Housing-Estate.com, Jakarta – Properti banyak dijadikan instrumen investasi karena menjamin kenaikan nilai capital gain minimal setara dengan kenaikan inflasi. Khusus untuk rumah murah yang disubsidi oleh pemerintah, tipe ini bukan ditujukan untuk investasi walaupun kenyataannya secara nilai maupun harganya mengalami kenaikan juga.

Ilustrasi
“Bicara pengalaman kami di Malang, kami menjual rumah murah seharga Rp88 juta tahun 2012 untuk tipe 36/65. Tahun 2015 atau hanya tiga tahun saja, harga sekennya sudah berlipat menjadi Rp160 juta. Jadi rumah untuk kalangan masyarakat berpenghasilan rendah (MBR) dalam tempo3-4 tahun harganya bisa berlipat juga,” ujar Umang Gianto, Komisariat Real Estat Indonesia (REI) Malang, kepada housing-estate.com saat menerima penghargaan HousingEstate Awards 2015 beberapa waktu lalu.
Umang yang juga Direktur PT Bulan Terang Utama, sejak tahun 2007 sudah mulai menjual rumah untuk kalangan MBR dan saat ini produksinya hampir mencapai 8.000 unit. Sejak tahun 2012 bila dirata-rata, perusahaannya menyuplai seribu unit rumah murah untuk kalangan MBR di Malang.

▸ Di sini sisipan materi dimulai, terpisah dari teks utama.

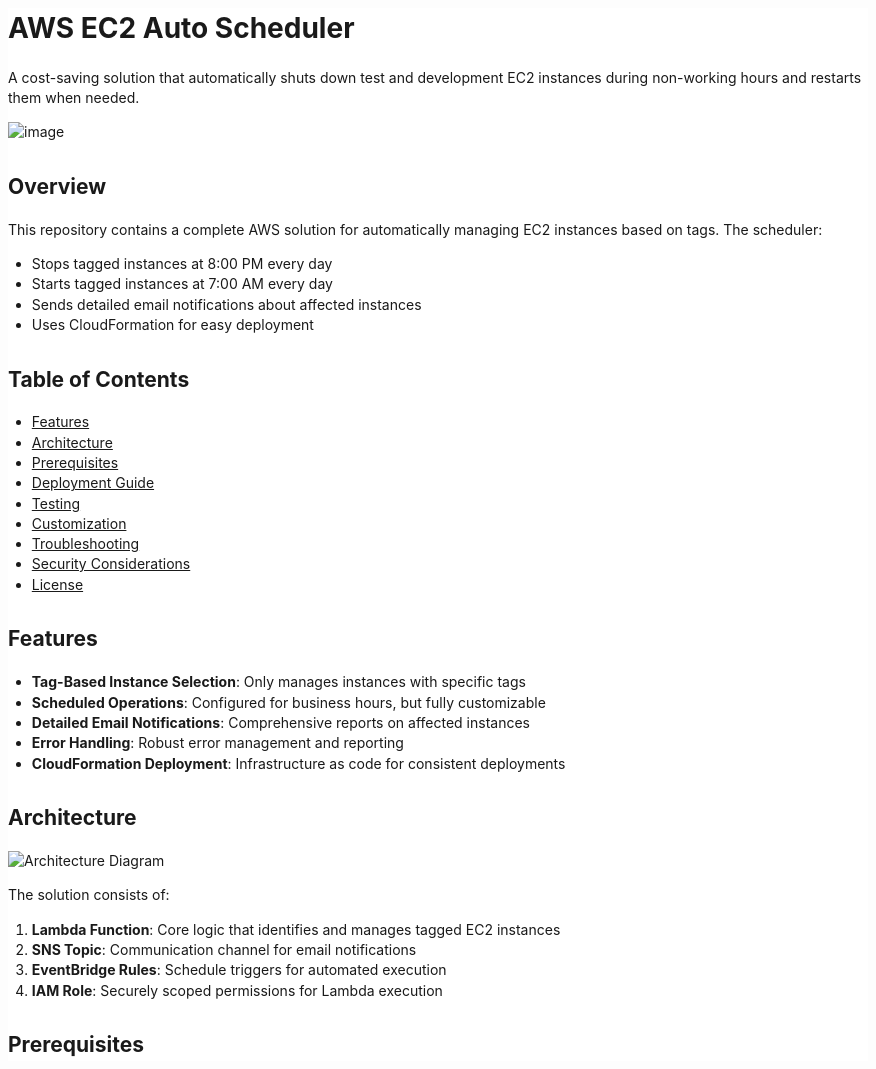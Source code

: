 # AWS EC2 Auto Scheduler

A cost-saving solution that automatically shuts down test and development EC2 instances during non-working hours and restarts them when needed.


![image](https://github.com/user-attachments/assets/bb84444c-f000-4721-9f7e-7bc35bc03343)


## Overview

This repository contains a complete AWS solution for automatically managing EC2 instances based on tags. The scheduler:

- Stops tagged instances at 8:00 PM every day
- Starts tagged instances at 7:00 AM every day
- Sends detailed email notifications about affected instances
- Uses CloudFormation for easy deployment

## Table of Contents

- [Features](#features)
- [Architecture](#architecture)
- [Prerequisites](#prerequisites)
- [Deployment Guide](#deployment-guide)
- [Testing](#testing)
- [Customization](#customization)
- [Troubleshooting](#troubleshooting)
- [Security Considerations](#security-considerations)
- [License](#license)

## Features

- **Tag-Based Instance Selection**: Only manages instances with specific tags
- **Scheduled Operations**: Configured for business hours, but fully customizable
- **Detailed Email Notifications**: Comprehensive reports on affected instances
- **Error Handling**: Robust error management and reporting
- **CloudFormation Deployment**: Infrastructure as code for consistent deployments

## Architecture

![Architecture Diagram](https://example.com/architecture-diagram.png)

The solution consists of:

1. **Lambda Function**: Core logic that identifies and manages tagged EC2 instances
2. **SNS Topic**: Communication channel for email notifications
3. **EventBridge Rules**: Schedule triggers for automated execution
4. **IAM Role**: Securely scoped permissions for Lambda execution

## Prerequisites
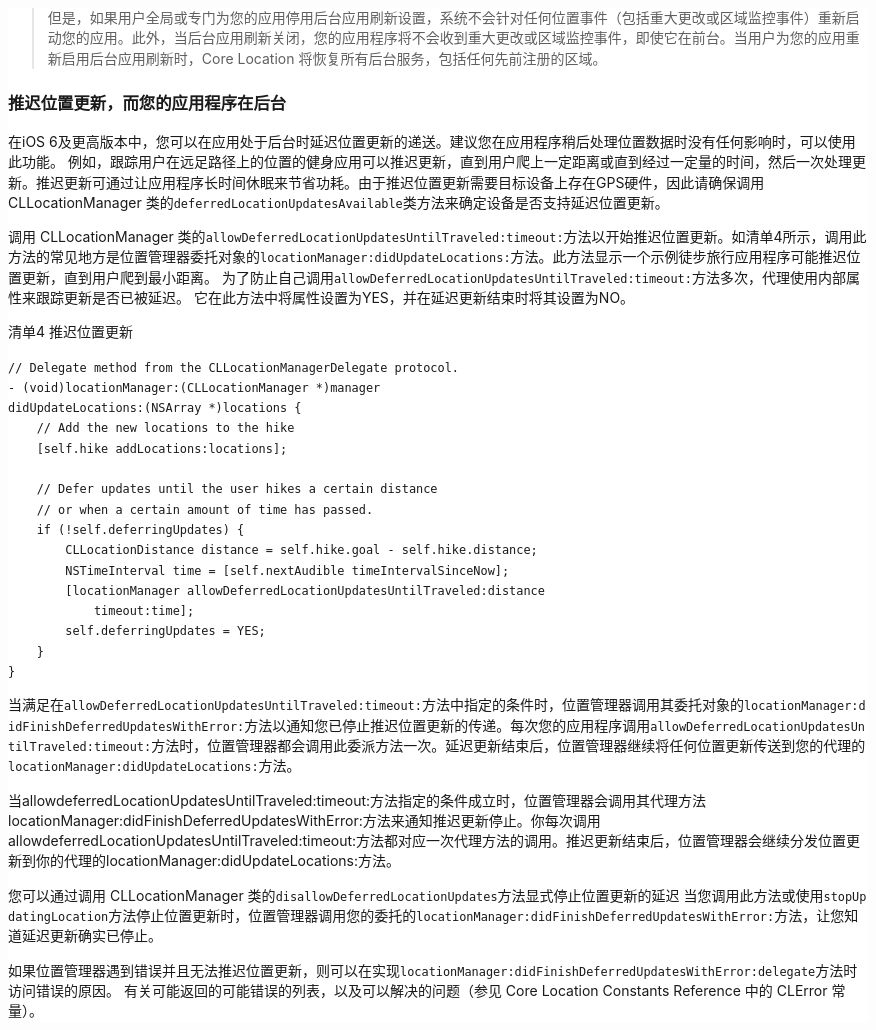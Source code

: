 > 但是，如果用户全局或专门为您的应用停用后台应用刷新设置，系统不会针对任何位置事件（包括重大更改或区域监控事件）重新启动您的应用。此外，当后台应用刷新关闭，您的应用程序将不会收到重大更改或区域监控事件，即使它在前台。当用户为您的应用重新启用后台应用刷新时，Core Location 将恢复所有后台服务，包括任何先前注册的区域。

### 推迟位置更新，而您的应用程序在后台

在iOS 6及更高版本中，您可以在应用处于后台时延迟位置更新的递送。建议您在应用程序稍后处理位置数据时没有任何影响时，可以使用此功能。 例如，跟踪用户在远足路径上的位置的健身应用可以推迟更新，直到用户爬上一定距离或直到经过一定量的时间，然后一次处理更新。推迟更新可通过让应用程序长时间休眠来节省功耗。由于推迟位置更新需要目标设备上存在GPS硬件，因此请确保调用 CLLocationManager 类的`deferredLocationUpdatesAvailable`类方法来确定设备是否支持延迟位置更新。

调用 CLLocationManager 类的`allowDeferredLocationUpdatesUntilTraveled:timeout:`方法以开始推迟位置更新。如清单4所示，调用此方法的常见地方是位置管理器委托对象的`locationManager:didUpdateLocations:`方法。此方法显示一个示例徒步旅行应用程序可能推迟位置更新，直到用户爬到最小距离。 为了防止自己调用`allowDeferredLocationUpdatesUntilTraveled:timeout:`方法多次，代理使用内部属性来跟踪更新是否已被延迟。 它在此方法中将属性设置为YES，并在延迟更新结束时将其设置为NO。

清单4 推迟位置更新

```
// Delegate method from the CLLocationManagerDelegate protocol.
- (void)locationManager:(CLLocationManager *)manager
didUpdateLocations:(NSArray *)locations {
    // Add the new locations to the hike
    [self.hike addLocations:locations];

    // Defer updates until the user hikes a certain distance
    // or when a certain amount of time has passed.
    if (!self.deferringUpdates) {
        CLLocationDistance distance = self.hike.goal - self.hike.distance;
        NSTimeInterval time = [self.nextAudible timeIntervalSinceNow];
        [locationManager allowDeferredLocationUpdatesUntilTraveled:distance
            timeout:time];
        self.deferringUpdates = YES;
    }
}
```

当满足在`allowDeferredLocationUpdatesUntilTraveled:timeout:`方法中指定的条件时，位置管理器调用其委托对象的`locationManager:didFinishDeferredUpdatesWithError:`方法以通知您已停止推迟位置更新的传递。每次您的应用程序调用`allowDeferredLocationUpdatesUntilTraveled:timeout:`方法时，位置管理器都会调用此委派方法一次。延迟更新结束后，位置管理器继续将任何位置更新传送到您的代理的`locationManager:didUpdateLocations:`方法。

当allowdeferredLocationUpdatesUntilTraveled:timeout:方法指定的条件成立时，位置管理器会调用其代理方法locationManager:didFinishDeferredUpdatesWithError:方法来通知推迟更新停止。你每次调用allowdeferredLocationUpdatesUntilTraveled:timeout:方法都对应一次代理方法的调用。推迟更新结束后，位置管理器会继续分发位置更新到你的代理的locationManager:didUpdateLocations:方法。

您可以通过调用 CLLocationManager 类的`disallowDeferredLocationUpdates`方法显式停止位置更新的延迟 当您调用此方法或使用`stopUpdatingLocation`方法停止位置更新时，位置管理器调用您的委托的`locationManager:didFinishDeferredUpdatesWithError:`方法，让您知道延迟更新确实已停止。

如果位置管理器遇到错误并且无法推迟位置更新，则可以在实现`locationManager:didFinishDeferredUpdatesWithError:delegate`方法时访问错误的原因。 有关可能返回的可能错误的列表，以及可以解决的问题（参见 Core Location Constants Reference 中的 CLError 常量）。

Program pemerintah yang memungkinkan MBR membeli rumah dengan uang muka 1 persen dan bunga KPR 5 persen selama tenor kreditnya, telah membuat pasar rumah murah menjadi sangat bergairah dan permintaannya meningkat tajam. Umang menyebut tinggal kreasi developer untuk mengembangkan proyek rumah murahnya seperti apa sehingga bisa dengan cepat diserap oleh konsumen.
“Kami sendiri selalu mencari lokasi tanah yang strategis kendati untuk dikembangkan sebagai rumah murah. Jadi tidak hanya sekadar membangun tapi kami memikirkan juga kemudahan untuk penghuni dengan lokasi yang harus strategis sekurangnya berada di jalan provinsi dan bukan pinggiran. Jadi tidak heran kalau harga rumahnya juga bisa naik 100 persen dalam waktu relatif singkat,” pungkasnya.